Душа требует упорядоченности, равновесия. Самое безрассудное в нашей жизни нуждается в опоре на рассудок, — противоречие, в котором, если угодно, сущность человека, сущность всего живого, в том числе и поэзии. Средние века соединили в поэзии две эти противоположности так: вогнали неустранимо-иррациональную сущность поэзии в жесткие, размеренные (и, тем самым, словно бы разумные) жанры, в установленное число строк, в правильные ритмы, в заданное чередование рифм и рефренов. Поучилось безрассудное в обрамлении рассудочности. Явился Вийон со своей балладой, Ронсар со своим сонетом. Все были счастливы, и довольно долго, целые века. Что жанры — тюрьма, никому в голову не приходило.

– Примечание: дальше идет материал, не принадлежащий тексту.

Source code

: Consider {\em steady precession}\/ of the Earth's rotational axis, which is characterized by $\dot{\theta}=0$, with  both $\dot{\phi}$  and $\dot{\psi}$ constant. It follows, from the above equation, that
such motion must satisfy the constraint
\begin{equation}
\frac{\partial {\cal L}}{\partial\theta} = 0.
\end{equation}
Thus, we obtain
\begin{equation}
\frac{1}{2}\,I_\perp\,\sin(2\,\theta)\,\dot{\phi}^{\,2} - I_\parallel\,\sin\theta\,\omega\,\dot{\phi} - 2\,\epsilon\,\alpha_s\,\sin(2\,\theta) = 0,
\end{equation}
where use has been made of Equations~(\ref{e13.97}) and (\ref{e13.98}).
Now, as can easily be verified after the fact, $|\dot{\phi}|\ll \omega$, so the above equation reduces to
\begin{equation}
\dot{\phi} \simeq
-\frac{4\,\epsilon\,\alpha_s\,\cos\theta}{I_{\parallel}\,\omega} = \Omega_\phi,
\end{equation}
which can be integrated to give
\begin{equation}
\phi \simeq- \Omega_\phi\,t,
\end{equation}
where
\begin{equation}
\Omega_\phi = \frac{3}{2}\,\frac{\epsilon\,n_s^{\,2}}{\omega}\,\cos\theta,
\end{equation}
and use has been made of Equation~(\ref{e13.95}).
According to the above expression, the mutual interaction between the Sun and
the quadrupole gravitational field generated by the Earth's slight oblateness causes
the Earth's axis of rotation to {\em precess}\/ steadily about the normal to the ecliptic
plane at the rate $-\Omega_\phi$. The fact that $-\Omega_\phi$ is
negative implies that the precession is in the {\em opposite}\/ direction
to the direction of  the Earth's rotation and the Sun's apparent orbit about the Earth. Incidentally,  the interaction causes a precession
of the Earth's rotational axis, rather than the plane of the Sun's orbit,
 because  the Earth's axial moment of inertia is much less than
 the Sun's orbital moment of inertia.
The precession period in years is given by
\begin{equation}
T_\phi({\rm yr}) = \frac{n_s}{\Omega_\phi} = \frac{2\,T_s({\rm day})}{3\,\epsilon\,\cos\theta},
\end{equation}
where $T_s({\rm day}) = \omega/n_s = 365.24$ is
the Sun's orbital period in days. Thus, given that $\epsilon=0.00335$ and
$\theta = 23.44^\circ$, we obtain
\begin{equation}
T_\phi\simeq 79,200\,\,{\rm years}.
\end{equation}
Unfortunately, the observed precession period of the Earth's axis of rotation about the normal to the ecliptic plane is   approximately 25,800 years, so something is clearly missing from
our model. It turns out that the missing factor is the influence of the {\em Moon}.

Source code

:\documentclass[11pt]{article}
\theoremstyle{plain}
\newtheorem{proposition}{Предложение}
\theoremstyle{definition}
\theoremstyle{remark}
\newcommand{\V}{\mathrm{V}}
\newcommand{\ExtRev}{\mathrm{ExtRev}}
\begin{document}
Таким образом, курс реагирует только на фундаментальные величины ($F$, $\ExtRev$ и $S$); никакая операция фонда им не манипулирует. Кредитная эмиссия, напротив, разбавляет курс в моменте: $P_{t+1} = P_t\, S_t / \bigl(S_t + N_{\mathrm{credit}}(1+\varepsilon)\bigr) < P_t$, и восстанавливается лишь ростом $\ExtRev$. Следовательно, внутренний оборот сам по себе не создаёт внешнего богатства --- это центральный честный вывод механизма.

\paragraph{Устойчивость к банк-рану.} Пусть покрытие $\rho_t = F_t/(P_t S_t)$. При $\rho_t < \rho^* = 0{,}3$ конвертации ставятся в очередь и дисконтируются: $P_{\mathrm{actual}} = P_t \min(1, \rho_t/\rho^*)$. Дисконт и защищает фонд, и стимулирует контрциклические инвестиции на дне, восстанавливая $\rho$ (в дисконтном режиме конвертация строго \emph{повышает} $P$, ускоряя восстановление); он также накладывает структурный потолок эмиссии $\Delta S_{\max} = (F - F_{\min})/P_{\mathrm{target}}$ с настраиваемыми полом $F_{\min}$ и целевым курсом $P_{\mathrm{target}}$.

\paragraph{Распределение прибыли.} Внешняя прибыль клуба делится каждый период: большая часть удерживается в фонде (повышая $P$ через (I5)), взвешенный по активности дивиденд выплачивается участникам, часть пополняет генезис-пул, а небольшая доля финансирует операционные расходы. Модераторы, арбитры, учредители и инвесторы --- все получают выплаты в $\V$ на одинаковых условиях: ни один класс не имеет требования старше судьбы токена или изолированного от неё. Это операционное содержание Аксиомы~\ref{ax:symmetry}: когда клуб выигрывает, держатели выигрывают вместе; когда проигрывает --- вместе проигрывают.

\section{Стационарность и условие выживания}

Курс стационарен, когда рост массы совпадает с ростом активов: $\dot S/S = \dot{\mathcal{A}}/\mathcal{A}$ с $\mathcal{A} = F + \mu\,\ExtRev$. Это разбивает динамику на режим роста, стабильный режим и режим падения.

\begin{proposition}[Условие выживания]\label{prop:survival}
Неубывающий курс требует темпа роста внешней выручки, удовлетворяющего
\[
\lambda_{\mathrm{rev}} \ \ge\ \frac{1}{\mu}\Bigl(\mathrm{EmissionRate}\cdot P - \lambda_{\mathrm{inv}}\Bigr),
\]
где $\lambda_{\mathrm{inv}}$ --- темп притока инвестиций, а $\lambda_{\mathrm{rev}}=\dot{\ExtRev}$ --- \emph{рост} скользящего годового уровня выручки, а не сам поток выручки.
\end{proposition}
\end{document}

Эпоха гармонической точности сказала: довольно, все устали; в жанрах тесно. Появилось стихотворение, оно же поэма. Эти два слова — точные синонимы. Зря в XX веке в России их противопоставили друг другу; напрасно под поэмой стали понимать большое стихотворение. В пушкинскую эпоху это вызвало бы недоумение. В пушкинскую эпоху слово поэма, поставленное над стихотворным текстом, предуведомляло читателя, что текст написан стихами, — только и всего. Оно, кроме того, говорило: перед вами стихи, но это не баллада, не сонет, не триолет, а просто стихотворение. Что̀ в России в обиход вошло слово переводное, а не русское, всего лишь стечение обстоятельств.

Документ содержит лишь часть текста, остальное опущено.